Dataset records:
★ ★ ★ ★ ★ ★ ★

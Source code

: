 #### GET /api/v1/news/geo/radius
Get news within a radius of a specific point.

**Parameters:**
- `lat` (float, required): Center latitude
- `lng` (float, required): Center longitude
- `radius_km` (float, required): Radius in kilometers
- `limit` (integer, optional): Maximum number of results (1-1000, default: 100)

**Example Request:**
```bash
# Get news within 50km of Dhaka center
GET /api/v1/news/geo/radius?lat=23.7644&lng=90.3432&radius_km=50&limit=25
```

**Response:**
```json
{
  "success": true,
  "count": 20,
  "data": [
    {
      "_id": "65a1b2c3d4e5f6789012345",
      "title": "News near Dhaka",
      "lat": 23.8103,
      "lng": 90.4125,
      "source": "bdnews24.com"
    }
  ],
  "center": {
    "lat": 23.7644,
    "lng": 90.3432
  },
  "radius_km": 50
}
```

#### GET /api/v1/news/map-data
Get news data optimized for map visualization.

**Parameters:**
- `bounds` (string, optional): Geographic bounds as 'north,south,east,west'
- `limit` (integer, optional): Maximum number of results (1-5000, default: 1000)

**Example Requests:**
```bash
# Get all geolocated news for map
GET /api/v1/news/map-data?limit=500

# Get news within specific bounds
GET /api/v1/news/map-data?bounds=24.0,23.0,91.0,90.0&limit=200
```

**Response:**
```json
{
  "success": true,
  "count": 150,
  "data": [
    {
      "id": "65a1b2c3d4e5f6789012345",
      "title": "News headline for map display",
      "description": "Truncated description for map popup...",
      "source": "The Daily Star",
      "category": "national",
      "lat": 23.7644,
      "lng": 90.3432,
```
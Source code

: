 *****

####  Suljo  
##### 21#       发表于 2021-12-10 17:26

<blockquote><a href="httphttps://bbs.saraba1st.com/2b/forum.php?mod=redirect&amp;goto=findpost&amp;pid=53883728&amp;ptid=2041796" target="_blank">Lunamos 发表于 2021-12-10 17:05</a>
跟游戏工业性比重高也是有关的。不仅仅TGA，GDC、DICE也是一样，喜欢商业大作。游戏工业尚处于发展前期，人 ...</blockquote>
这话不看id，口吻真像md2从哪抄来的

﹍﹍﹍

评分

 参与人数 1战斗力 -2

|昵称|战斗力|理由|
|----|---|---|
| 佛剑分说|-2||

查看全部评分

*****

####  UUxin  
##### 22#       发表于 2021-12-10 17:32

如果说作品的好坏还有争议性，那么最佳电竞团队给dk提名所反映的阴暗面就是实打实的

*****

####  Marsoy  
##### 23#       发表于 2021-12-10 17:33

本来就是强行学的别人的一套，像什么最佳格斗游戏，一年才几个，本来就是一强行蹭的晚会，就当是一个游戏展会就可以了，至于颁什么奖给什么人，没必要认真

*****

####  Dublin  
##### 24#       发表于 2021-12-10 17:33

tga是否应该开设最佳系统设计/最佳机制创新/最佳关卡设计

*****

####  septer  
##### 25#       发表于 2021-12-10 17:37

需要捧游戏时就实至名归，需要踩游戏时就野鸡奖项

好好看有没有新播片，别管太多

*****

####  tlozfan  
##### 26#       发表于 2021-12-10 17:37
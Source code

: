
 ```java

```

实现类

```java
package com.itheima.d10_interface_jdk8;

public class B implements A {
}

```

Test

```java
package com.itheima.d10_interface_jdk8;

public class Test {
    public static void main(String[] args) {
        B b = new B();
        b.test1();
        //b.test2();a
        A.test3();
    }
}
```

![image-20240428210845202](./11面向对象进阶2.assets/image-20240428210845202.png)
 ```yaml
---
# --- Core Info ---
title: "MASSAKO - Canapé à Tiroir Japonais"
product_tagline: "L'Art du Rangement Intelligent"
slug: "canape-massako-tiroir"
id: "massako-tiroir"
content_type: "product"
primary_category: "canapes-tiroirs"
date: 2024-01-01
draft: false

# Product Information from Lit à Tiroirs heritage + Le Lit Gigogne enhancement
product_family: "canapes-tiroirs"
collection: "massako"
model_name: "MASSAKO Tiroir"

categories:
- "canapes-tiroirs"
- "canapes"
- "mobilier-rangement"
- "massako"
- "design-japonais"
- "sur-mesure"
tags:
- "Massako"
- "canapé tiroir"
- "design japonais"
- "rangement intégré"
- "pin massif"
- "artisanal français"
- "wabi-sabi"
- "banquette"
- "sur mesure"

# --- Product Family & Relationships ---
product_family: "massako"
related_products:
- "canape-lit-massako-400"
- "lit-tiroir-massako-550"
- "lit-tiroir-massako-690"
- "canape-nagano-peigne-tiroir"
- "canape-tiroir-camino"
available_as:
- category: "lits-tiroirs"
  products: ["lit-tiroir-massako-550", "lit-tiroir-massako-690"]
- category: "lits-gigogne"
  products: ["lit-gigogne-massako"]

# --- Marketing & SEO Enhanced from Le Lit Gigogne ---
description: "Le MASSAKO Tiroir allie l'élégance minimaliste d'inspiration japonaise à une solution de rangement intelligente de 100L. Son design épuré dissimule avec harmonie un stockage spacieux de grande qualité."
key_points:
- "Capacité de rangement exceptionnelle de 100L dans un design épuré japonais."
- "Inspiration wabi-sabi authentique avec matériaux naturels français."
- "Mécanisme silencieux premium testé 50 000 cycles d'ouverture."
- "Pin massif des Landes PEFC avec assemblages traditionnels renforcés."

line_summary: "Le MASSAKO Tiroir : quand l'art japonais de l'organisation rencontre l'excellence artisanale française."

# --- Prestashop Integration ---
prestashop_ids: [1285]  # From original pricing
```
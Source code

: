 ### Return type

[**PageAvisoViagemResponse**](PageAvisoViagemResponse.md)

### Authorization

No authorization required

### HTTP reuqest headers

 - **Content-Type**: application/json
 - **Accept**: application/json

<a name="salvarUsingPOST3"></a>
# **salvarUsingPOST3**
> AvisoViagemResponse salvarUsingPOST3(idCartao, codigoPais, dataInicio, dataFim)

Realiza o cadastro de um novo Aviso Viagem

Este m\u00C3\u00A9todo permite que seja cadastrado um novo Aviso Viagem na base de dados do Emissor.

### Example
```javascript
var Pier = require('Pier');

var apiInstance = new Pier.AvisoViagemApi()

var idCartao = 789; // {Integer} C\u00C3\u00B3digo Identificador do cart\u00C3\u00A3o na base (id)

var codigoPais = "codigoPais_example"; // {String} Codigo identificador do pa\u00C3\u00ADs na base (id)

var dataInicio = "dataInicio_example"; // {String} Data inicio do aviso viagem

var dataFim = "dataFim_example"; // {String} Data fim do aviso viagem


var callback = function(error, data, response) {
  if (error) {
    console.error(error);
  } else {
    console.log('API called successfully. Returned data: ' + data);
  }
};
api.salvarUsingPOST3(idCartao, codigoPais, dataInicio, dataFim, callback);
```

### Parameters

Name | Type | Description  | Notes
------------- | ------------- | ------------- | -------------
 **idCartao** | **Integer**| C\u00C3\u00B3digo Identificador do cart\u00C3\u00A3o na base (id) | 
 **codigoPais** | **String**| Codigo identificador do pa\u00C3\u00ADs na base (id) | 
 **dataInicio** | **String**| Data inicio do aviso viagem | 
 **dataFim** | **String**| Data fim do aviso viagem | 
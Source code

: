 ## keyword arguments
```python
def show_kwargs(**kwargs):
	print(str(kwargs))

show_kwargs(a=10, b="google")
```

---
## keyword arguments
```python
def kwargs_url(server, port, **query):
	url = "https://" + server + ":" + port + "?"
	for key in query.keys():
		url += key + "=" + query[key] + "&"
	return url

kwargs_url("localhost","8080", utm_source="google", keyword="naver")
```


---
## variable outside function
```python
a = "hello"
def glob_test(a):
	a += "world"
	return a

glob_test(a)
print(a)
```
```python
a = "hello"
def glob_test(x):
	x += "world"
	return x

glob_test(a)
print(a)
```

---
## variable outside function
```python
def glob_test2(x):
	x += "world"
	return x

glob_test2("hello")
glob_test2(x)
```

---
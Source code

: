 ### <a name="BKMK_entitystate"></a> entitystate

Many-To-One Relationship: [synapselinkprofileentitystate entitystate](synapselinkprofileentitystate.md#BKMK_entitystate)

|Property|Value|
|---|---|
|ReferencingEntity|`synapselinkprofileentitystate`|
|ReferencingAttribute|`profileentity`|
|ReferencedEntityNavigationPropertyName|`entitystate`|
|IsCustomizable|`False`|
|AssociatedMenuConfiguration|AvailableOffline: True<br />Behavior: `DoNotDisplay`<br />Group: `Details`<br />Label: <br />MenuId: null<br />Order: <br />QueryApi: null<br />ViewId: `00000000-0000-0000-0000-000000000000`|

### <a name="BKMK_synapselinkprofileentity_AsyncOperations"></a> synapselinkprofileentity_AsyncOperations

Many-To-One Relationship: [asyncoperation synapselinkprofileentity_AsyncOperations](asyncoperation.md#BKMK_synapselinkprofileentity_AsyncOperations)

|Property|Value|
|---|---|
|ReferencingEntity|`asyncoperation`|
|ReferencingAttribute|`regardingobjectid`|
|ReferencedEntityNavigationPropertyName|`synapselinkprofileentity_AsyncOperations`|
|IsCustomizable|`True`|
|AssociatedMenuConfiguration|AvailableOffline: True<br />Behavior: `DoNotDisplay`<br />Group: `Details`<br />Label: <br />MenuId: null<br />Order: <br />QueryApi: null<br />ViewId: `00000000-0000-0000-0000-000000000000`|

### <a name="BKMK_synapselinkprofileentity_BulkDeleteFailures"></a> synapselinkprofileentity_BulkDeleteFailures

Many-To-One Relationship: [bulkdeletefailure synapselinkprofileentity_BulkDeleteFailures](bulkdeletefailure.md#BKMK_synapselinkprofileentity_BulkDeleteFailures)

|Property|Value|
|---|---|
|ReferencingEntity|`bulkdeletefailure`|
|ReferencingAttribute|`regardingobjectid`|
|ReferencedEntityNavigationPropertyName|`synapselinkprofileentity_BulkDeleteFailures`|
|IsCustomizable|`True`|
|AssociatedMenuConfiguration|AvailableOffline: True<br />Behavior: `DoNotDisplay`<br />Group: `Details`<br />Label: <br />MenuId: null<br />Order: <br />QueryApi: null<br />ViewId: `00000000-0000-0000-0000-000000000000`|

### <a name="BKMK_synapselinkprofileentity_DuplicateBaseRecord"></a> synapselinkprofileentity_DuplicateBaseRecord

★ ★ ★ ★ ★ ★ ★

## WHAT YOU WILL DO
Scan each line above for the string "bounds". Give the tally and nothing else.

## SOLUTION
3